# DESCRIPTION OF THE TASK:
In your answer, reproduce exactly the lines from the beginning of the listing below through the one containing "2. When you", and only those lines.

# DATA UNDER STUDY:

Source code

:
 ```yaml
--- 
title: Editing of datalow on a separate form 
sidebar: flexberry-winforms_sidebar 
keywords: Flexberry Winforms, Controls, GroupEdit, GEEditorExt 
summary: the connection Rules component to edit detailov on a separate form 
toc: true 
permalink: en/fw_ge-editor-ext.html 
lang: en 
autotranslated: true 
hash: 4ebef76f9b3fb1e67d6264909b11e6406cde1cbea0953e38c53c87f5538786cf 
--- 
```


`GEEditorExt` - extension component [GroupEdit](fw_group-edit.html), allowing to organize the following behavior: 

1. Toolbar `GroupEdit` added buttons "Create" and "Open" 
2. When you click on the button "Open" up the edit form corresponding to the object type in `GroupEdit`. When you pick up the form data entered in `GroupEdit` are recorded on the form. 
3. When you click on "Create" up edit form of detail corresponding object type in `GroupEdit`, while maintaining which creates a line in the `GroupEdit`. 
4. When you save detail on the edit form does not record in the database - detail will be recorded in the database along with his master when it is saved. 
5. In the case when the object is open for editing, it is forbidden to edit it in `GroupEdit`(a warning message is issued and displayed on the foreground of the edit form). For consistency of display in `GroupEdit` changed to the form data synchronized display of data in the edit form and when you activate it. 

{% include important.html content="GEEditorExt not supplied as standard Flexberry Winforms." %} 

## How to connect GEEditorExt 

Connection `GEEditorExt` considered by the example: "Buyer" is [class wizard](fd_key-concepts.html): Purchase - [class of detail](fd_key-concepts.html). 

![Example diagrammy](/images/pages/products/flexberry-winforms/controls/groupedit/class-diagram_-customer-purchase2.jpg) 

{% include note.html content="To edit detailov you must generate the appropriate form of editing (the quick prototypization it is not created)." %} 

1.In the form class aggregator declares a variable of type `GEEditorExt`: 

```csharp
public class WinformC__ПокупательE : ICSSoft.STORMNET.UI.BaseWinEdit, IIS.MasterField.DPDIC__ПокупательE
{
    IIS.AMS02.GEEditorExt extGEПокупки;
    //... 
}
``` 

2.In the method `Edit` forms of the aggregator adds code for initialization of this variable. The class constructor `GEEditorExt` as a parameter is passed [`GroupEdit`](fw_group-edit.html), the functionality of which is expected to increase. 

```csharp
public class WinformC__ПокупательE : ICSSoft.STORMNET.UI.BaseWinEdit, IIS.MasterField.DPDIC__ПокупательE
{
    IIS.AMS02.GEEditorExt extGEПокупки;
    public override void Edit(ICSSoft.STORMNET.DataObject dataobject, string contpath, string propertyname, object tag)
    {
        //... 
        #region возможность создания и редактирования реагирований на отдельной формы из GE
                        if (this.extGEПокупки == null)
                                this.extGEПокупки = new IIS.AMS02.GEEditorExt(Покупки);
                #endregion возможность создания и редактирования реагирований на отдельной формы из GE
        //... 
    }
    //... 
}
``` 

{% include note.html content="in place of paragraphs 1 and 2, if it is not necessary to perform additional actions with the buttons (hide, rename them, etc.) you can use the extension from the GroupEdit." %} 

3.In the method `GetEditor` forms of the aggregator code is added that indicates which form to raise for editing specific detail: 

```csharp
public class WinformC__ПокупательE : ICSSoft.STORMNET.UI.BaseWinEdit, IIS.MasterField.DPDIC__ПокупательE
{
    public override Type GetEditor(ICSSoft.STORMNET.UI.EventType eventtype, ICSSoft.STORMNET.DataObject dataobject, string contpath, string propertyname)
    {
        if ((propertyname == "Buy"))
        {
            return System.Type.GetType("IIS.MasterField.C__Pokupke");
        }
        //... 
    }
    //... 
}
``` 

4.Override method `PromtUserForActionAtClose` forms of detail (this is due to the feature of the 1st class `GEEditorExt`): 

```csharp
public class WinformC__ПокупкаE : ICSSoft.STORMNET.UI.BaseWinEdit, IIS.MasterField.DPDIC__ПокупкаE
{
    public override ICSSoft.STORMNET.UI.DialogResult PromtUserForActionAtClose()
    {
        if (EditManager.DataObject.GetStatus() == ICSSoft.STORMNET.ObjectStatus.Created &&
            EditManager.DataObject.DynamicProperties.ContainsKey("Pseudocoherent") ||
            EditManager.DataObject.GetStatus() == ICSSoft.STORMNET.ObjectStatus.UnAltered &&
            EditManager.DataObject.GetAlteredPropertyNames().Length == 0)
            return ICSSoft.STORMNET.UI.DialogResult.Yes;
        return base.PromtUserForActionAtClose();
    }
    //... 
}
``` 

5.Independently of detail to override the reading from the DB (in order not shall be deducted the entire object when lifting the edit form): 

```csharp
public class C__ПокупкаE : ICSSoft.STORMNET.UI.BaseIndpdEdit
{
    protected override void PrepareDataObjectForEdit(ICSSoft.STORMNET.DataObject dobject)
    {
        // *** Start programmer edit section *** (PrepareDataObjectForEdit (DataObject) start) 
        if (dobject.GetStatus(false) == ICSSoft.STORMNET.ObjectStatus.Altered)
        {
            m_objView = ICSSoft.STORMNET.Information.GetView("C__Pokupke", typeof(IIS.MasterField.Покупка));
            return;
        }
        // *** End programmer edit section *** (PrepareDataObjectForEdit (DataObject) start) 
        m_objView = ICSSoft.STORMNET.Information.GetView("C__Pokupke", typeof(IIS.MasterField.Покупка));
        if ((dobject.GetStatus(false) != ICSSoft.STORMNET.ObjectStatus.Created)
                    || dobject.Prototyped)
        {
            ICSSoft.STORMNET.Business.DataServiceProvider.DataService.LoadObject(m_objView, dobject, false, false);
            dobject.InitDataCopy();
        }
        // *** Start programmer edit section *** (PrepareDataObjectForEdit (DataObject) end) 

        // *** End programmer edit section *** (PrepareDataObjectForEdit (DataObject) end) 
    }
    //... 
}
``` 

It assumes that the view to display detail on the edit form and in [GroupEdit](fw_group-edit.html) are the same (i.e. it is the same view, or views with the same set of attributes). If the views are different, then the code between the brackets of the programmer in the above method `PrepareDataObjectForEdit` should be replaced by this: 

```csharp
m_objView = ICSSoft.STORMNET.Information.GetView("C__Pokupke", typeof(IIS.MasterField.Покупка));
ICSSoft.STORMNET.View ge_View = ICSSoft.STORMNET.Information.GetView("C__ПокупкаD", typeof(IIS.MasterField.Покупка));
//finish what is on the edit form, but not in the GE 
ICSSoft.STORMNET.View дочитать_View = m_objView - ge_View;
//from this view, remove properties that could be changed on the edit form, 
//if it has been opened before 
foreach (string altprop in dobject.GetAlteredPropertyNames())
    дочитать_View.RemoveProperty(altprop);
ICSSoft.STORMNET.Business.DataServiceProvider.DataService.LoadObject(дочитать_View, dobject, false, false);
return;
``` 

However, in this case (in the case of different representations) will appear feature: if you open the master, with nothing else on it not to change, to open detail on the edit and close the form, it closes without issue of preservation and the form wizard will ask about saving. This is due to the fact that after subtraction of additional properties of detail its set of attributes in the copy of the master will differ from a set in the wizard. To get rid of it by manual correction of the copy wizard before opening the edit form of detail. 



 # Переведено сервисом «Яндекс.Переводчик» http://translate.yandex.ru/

# EXERCISE RESPONSE:
Source code

:
 ```yaml
--- 
title: Editing of datalow on a separate form 
sidebar: flexberry-winforms_sidebar 
keywords: Flexberry Winforms, Controls, GroupEdit, GEEditorExt 
summary: the connection Rules component to edit detailov on a separate form 
toc: true 
permalink: en/fw_ge-editor-ext.html 
lang: en 
autotranslated: true 
hash: 4ebef76f9b3fb1e67d6264909b11e6406cde1cbea0953e38c53c87f5538786cf 
--- 
```


`GEEditorExt` - extension component [GroupEdit](fw_group-edit.html), allowing to organize the following behavior: 

1. Toolbar `GroupEdit` added buttons "Create" and "Open" 
2. When you click on the button "Open" up the edit form corresponding to the object type in `GroupEdit`. When you pick up the form data entered in `GroupEdit` are recorded on the form. 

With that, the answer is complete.